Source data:
==========
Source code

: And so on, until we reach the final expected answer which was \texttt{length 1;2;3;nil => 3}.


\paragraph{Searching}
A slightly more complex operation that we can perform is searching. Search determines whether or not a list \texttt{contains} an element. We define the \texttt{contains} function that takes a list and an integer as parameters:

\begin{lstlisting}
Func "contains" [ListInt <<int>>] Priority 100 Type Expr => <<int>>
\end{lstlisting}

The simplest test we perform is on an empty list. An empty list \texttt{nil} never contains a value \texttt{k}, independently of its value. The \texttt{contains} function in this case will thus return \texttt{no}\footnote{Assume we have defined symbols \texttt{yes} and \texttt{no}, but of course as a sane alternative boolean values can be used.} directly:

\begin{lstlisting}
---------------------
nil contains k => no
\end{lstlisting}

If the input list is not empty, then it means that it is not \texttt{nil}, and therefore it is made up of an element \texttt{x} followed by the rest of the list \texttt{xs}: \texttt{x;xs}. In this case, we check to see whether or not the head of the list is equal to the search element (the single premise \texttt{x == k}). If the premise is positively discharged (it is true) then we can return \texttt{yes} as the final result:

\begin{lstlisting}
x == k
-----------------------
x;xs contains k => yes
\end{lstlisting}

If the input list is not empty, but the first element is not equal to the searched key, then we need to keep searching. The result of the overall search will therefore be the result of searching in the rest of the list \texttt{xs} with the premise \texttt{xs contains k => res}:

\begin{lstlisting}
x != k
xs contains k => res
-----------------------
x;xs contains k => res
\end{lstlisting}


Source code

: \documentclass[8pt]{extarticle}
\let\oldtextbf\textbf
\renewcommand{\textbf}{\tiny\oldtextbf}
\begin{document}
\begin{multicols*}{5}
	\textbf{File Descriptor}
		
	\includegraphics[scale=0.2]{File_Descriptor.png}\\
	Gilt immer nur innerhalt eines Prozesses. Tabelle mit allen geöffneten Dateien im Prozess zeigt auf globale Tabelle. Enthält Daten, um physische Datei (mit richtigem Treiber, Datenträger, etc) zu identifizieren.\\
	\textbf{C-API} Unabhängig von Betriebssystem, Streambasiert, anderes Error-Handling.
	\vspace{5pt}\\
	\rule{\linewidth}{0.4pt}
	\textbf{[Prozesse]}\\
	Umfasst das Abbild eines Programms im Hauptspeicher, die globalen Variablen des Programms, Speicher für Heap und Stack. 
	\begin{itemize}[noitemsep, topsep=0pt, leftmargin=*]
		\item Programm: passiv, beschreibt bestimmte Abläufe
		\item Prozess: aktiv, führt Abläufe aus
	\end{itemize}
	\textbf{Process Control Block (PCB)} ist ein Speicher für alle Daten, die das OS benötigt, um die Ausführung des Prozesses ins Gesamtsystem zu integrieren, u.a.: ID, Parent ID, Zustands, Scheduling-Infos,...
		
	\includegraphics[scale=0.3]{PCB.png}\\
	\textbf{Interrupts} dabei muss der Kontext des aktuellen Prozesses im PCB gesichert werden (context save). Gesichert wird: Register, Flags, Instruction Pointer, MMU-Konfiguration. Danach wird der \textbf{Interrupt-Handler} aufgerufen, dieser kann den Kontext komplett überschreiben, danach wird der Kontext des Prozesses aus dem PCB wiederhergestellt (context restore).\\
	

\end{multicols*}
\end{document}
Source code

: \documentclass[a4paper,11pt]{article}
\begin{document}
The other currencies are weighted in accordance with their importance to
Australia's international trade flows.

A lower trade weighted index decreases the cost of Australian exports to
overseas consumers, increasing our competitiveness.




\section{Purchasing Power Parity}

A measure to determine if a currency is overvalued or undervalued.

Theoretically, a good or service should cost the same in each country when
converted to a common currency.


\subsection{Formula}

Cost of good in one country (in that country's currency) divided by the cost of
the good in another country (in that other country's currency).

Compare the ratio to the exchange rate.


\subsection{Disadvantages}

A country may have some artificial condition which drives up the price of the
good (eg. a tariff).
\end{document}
==========
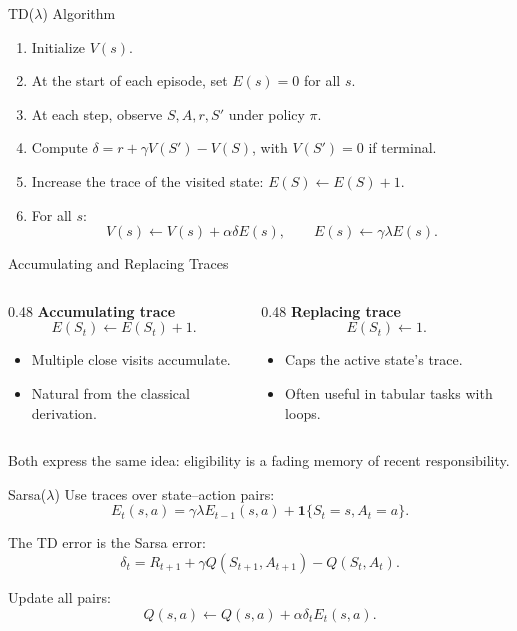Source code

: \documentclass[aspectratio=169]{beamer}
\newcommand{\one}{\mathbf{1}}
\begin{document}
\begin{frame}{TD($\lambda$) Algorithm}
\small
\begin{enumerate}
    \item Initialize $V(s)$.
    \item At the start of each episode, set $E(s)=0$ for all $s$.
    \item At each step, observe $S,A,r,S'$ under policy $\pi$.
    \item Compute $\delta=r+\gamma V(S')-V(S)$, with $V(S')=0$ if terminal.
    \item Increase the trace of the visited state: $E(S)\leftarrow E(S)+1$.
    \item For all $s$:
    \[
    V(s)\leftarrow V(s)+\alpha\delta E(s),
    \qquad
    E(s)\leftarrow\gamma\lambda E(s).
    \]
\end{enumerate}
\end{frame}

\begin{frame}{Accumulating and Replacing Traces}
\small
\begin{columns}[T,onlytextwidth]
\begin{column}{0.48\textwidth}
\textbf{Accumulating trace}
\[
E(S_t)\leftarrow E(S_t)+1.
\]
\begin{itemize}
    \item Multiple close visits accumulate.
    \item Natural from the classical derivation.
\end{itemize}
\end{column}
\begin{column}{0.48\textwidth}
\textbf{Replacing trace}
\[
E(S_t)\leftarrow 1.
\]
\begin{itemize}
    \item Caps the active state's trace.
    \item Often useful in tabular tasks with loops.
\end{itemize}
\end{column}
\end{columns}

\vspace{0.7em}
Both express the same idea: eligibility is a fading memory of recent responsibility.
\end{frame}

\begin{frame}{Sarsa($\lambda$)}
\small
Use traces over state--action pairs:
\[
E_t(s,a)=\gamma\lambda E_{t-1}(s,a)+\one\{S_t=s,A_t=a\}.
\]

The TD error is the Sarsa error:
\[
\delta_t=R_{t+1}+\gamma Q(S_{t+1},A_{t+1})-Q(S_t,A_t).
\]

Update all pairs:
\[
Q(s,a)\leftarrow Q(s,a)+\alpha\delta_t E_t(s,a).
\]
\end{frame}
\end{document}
==========
WORK TASK:
Copy out the lines above that hold the string "currency".

RESULT OF THE TASK:
A measure to determine if a currency is overvalued or undervalued.
converted to a common currency.
Cost of good in one country (in that country's currency) divided by the cost of
the good in another country (in that other country's currency).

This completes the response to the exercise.